Il Padre gli corre incontro, ne prova compassione, si getta al suo collo, lo bacia, quanti gesti di tenerezza, e impartisce ai servi diversi ordini: Fate presto!: “Finalmente sei tornato. Così è Dio, il Dio del «Che bello!», il Dio della festa” (LV), quasi per non far sfuggire il momento di grazia che si sta vivendo e per rispondervi adeguatamente:“suo figlio era morto ed è tornato in vita, ma anche lui stesso era morto come Padre e ora rinasce grazie al figlio che torna. Ed esplode la gioia”, organizza un banchetto per celebrare la vita di colui che gli è stato restituito, perché quando vuoi bene a una persona, l’unica cosa che conta è poterla ritrovare!
La Parabola è aperta
Il Padre non si lascia rovinare la festa, “beveva, cantava, rideva. Quei rimproveri non li ha neanche sentiti. Era un tipo d’uomo particolare: sentiva solo la gioia; per il resto, era sordo”. scrive Christian Bobin. Certo, c’è anche la logica che guida il figlio maggiore, quella della retribuzione, del giusto, mentre quella del Padre è della gratuità e della gioia di fronte al cambiamento intervenuto. Figlio, così il Padre con affetto si rivolge, al figlio che era perso è stato ritrovato. Il Padre è a servizio della vita dei figli e la parabola è aperta non ha una conclusione. C’è posto per tutti, per il figlio minore e per il figlio maggiore, come per noi.

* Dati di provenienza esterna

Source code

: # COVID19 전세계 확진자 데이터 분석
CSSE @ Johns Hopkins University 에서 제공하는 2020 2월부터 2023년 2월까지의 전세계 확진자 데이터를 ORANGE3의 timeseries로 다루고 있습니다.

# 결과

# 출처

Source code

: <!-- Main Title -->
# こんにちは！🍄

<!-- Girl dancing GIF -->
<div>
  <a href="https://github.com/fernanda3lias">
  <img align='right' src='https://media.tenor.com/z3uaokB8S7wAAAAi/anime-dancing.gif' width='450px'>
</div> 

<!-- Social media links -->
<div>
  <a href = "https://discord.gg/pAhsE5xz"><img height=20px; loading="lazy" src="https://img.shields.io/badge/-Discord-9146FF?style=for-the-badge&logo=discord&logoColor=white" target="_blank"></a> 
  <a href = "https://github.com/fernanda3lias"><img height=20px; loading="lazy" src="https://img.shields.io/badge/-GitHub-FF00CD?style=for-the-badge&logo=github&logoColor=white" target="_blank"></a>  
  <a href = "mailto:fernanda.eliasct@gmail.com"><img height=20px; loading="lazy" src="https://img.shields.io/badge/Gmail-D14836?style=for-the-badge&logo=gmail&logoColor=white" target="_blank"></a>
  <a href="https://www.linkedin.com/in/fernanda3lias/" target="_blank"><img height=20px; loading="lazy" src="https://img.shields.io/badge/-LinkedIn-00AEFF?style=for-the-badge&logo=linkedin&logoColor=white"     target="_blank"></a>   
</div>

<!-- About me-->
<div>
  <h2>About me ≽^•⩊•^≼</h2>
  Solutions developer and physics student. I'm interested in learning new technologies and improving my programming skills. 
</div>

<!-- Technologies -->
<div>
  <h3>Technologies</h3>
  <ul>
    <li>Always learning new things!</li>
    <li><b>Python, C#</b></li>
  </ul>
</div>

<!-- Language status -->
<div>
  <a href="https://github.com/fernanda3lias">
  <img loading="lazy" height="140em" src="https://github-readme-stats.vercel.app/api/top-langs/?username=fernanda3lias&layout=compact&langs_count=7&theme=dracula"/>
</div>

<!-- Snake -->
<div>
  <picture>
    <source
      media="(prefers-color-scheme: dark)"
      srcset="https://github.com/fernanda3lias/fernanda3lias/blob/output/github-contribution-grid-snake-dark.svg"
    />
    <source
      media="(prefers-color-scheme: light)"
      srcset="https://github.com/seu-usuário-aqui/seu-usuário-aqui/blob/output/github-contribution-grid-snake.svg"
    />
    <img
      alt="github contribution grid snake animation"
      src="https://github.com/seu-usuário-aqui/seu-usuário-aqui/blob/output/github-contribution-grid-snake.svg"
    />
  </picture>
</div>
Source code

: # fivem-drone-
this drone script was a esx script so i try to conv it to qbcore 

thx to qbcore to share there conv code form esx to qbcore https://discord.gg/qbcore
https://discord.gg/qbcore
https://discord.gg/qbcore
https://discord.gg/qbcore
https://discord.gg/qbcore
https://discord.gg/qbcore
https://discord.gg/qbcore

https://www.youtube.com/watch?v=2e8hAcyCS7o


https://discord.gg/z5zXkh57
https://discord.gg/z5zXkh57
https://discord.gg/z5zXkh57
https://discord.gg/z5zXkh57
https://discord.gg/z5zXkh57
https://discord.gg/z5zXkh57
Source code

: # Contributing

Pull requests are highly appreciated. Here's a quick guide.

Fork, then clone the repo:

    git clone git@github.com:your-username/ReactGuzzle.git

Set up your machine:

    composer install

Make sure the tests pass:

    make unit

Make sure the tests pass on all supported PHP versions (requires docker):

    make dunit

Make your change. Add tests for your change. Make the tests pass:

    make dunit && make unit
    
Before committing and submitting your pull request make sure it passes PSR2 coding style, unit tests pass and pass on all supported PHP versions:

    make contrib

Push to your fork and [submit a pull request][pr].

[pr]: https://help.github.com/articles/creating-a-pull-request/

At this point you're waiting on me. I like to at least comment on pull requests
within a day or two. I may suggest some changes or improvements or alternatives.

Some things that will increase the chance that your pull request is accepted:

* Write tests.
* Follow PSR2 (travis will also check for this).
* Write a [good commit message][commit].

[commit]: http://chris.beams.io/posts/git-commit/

Siamo felici della gioia di aver ritrovato il fratello perduto? Ci sentiamo schiavi nella casa di Dio? Siamo padri pronti e disponibili ad accogliere l’altro senza colpevolizzarlo? Oppure il nostro cuore resterà chiuso nella rivendicazione e nella recriminazione vittimizzando sé e colpevolizzando gli altri?